▸ WHAT TO WORK ON:
Word for word, restate each of the entries below, and drop every picture.
....................
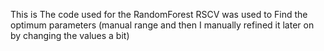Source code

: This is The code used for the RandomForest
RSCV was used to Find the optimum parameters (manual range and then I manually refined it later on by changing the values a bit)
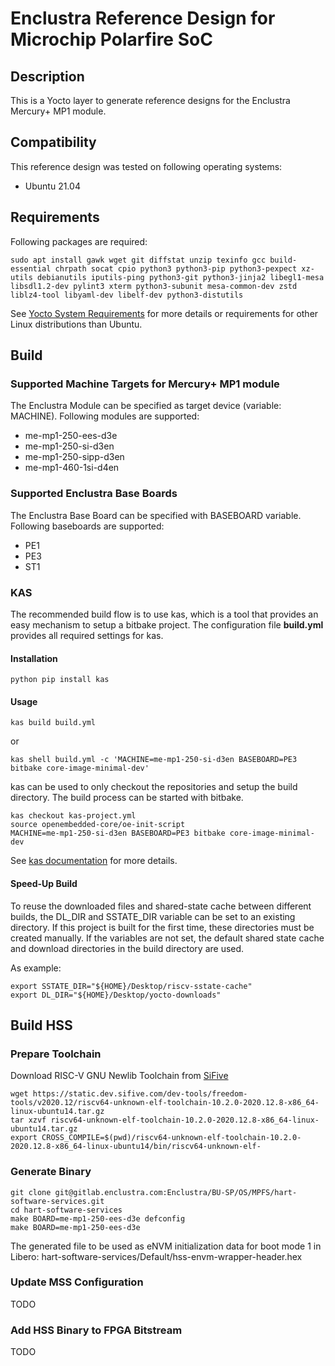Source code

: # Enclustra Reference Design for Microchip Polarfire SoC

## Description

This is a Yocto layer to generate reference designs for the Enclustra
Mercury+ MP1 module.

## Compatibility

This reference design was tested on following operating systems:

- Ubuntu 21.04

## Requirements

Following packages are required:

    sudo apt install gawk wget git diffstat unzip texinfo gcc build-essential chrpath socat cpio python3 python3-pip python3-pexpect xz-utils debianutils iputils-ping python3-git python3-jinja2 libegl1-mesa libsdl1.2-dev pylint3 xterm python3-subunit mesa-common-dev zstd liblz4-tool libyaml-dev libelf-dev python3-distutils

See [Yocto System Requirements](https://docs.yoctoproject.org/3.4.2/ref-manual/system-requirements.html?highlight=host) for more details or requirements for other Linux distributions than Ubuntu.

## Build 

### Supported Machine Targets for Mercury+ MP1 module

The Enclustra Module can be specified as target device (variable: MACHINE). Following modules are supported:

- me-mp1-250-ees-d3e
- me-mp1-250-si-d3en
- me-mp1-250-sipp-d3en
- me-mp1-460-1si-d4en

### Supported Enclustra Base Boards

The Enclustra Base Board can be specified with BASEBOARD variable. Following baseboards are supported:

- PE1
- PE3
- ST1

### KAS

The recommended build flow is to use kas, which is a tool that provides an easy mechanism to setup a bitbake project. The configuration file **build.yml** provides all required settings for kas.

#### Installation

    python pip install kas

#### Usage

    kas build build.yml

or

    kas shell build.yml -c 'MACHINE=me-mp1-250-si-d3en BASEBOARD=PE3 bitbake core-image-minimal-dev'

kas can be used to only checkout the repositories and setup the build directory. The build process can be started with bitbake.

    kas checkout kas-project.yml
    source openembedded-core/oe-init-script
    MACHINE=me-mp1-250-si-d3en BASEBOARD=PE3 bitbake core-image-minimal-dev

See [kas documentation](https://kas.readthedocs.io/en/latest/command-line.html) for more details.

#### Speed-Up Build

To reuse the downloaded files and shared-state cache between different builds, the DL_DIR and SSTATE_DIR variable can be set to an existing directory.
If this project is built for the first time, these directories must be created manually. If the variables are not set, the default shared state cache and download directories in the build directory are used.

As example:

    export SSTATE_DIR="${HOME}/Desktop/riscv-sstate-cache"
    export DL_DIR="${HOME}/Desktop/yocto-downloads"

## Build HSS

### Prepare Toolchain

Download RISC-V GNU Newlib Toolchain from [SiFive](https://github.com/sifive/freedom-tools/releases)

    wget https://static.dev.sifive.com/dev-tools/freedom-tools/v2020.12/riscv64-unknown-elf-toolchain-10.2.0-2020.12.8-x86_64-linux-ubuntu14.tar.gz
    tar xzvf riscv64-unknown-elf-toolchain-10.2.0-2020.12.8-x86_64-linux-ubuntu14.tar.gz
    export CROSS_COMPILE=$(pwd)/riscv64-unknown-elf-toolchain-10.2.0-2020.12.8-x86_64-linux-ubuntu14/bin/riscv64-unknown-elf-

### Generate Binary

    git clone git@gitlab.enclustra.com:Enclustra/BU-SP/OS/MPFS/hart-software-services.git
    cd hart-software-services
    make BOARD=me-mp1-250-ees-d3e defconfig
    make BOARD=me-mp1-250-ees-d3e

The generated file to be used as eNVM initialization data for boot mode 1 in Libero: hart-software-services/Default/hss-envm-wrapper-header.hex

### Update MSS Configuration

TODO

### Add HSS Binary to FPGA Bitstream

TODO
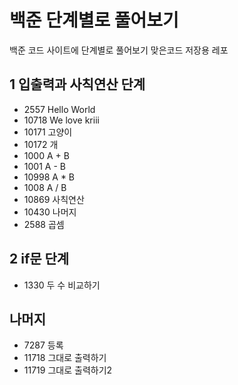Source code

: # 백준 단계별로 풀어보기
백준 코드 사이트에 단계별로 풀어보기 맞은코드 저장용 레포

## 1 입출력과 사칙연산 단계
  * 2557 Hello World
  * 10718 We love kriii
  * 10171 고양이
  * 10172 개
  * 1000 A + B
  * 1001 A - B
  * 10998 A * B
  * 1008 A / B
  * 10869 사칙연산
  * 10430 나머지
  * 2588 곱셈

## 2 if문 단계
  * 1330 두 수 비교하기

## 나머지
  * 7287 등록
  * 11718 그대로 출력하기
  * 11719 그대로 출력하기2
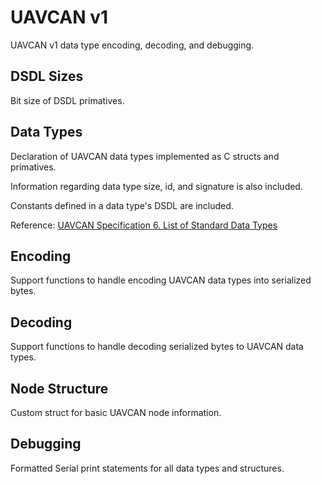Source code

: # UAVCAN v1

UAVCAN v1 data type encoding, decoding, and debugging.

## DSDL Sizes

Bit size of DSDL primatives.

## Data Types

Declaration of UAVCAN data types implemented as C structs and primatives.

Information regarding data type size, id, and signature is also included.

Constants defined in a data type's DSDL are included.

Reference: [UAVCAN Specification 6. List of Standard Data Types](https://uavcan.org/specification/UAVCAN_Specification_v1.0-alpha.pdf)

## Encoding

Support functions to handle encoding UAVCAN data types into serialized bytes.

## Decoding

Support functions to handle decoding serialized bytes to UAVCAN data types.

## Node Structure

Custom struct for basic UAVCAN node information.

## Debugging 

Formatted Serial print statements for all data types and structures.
....................
▸ WRITTEN ANSWER:
Source code

: This is The code used for the RandomForest
RSCV was used to Find the optimum parameters (manual range and then I manually refined it later on by changing the values a bit)
Source code

: # Enclustra Reference Design for Microchip Polarfire SoC

## Description

This is a Yocto layer to generate reference designs for the Enclustra
Mercury+ MP1 module.

## Compatibility

This reference design was tested on following operating systems:

- Ubuntu 21.04

## Requirements

Following packages are required:

    sudo apt install gawk wget git diffstat unzip texinfo gcc build-essential chrpath socat cpio python3 python3-pip python3-pexpect xz-utils debianutils iputils-ping python3-git python3-jinja2 libegl1-mesa libsdl1.2-dev pylint3 xterm python3-subunit mesa-common-dev zstd liblz4-tool libyaml-dev libelf-dev python3-distutils

See [Yocto System Requirements](https://docs.yoctoproject.org/3.4.2/ref-manual/system-requirements.html?highlight=host) for more details or requirements for other Linux distributions than Ubuntu.

## Build 

### Supported Machine Targets for Mercury+ MP1 module

The Enclustra Module can be specified as target device (variable: MACHINE). Following modules are supported:

- me-mp1-250-ees-d3e
- me-mp1-250-si-d3en
- me-mp1-250-sipp-d3en
- me-mp1-460-1si-d4en

### Supported Enclustra Base Boards

The Enclustra Base Board can be specified with BASEBOARD variable. Following baseboards are supported:

- PE1
- PE3
- ST1

### KAS

The recommended build flow is to use kas, which is a tool that provides an easy mechanism to setup a bitbake project. The configuration file **build.yml** provides all required settings for kas.

#### Installation

    python pip install kas

#### Usage

    kas build build.yml

or

    kas shell build.yml -c 'MACHINE=me-mp1-250-si-d3en BASEBOARD=PE3 bitbake core-image-minimal-dev'

kas can be used to only checkout the repositories and setup the build directory. The build process can be started with bitbake.

    kas checkout kas-project.yml
    source openembedded-core/oe-init-script
    MACHINE=me-mp1-250-si-d3en BASEBOARD=PE3 bitbake core-image-minimal-dev

See [kas documentation](https://kas.readthedocs.io/en/latest/command-line.html) for more details.

#### Speed-Up Build

To reuse the downloaded files and shared-state cache between different builds, the DL_DIR and SSTATE_DIR variable can be set to an existing directory.
If this project is built for the first time, these directories must be created manually. If the variables are not set, the default shared state cache and download directories in the build directory are used.

As example:

    export SSTATE_DIR="${HOME}/Desktop/riscv-sstate-cache"
    export DL_DIR="${HOME}/Desktop/yocto-downloads"

## Build HSS

### Prepare Toolchain

Download RISC-V GNU Newlib Toolchain from [SiFive](https://github.com/sifive/freedom-tools/releases)

    wget https://static.dev.sifive.com/dev-tools/freedom-tools/v2020.12/riscv64-unknown-elf-toolchain-10.2.0-2020.12.8-x86_64-linux-ubuntu14.tar.gz
    tar xzvf riscv64-unknown-elf-toolchain-10.2.0-2020.12.8-x86_64-linux-ubuntu14.tar.gz
    export CROSS_COMPILE=$(pwd)/riscv64-unknown-elf-toolchain-10.2.0-2020.12.8-x86_64-linux-ubuntu14/bin/riscv64-unknown-elf-

### Generate Binary

    git clone git@gitlab.enclustra.com:Enclustra/BU-SP/OS/MPFS/hart-software-services.git
    cd hart-software-services
    make BOARD=me-mp1-250-ees-d3e defconfig
    make BOARD=me-mp1-250-ees-d3e

The generated file to be used as eNVM initialization data for boot mode 1 in Libero: hart-software-services/Default/hss-envm-wrapper-header.hex

### Update MSS Configuration

TODO

### Add HSS Binary to FPGA Bitstream

TODO
Source code

: # 백준 단계별로 풀어보기
백준 코드 사이트에 단계별로 풀어보기 맞은코드 저장용 레포

## 1 입출력과 사칙연산 단계
  * 2557 Hello World
  * 10718 We love kriii
  * 10171 고양이
  * 10172 개
  * 1000 A + B
  * 1001 A - B
  * 10998 A * B
  * 1008 A / B
  * 10869 사칙연산
  * 10430 나머지
  * 2588 곱셈

## 2 if문 단계
  * 1330 두 수 비교하기

## 나머지
  * 7287 등록
  * 11718 그대로 출력하기
  * 11719 그대로 출력하기2
Source code

: # UAVCAN v1

UAVCAN v1 data type encoding, decoding, and debugging.

## DSDL Sizes

Bit size of DSDL primatives.

## Data Types

Declaration of UAVCAN data types implemented as C structs and primatives.

Information regarding data type size, id, and signature is also included.

Constants defined in a data type's DSDL are included.

Reference: [UAVCAN Specification 6. List of Standard Data Types](https://uavcan.org/specification/UAVCAN_Specification_v1.0-alpha.pdf)

## Encoding

Support functions to handle encoding UAVCAN data types into serialized bytes.

## Decoding

Support functions to handle decoding serialized bytes to UAVCAN data types.

## Node Structure

Custom struct for basic UAVCAN node information.

## Debugging 

Formatted Serial print statements for all data types and structures.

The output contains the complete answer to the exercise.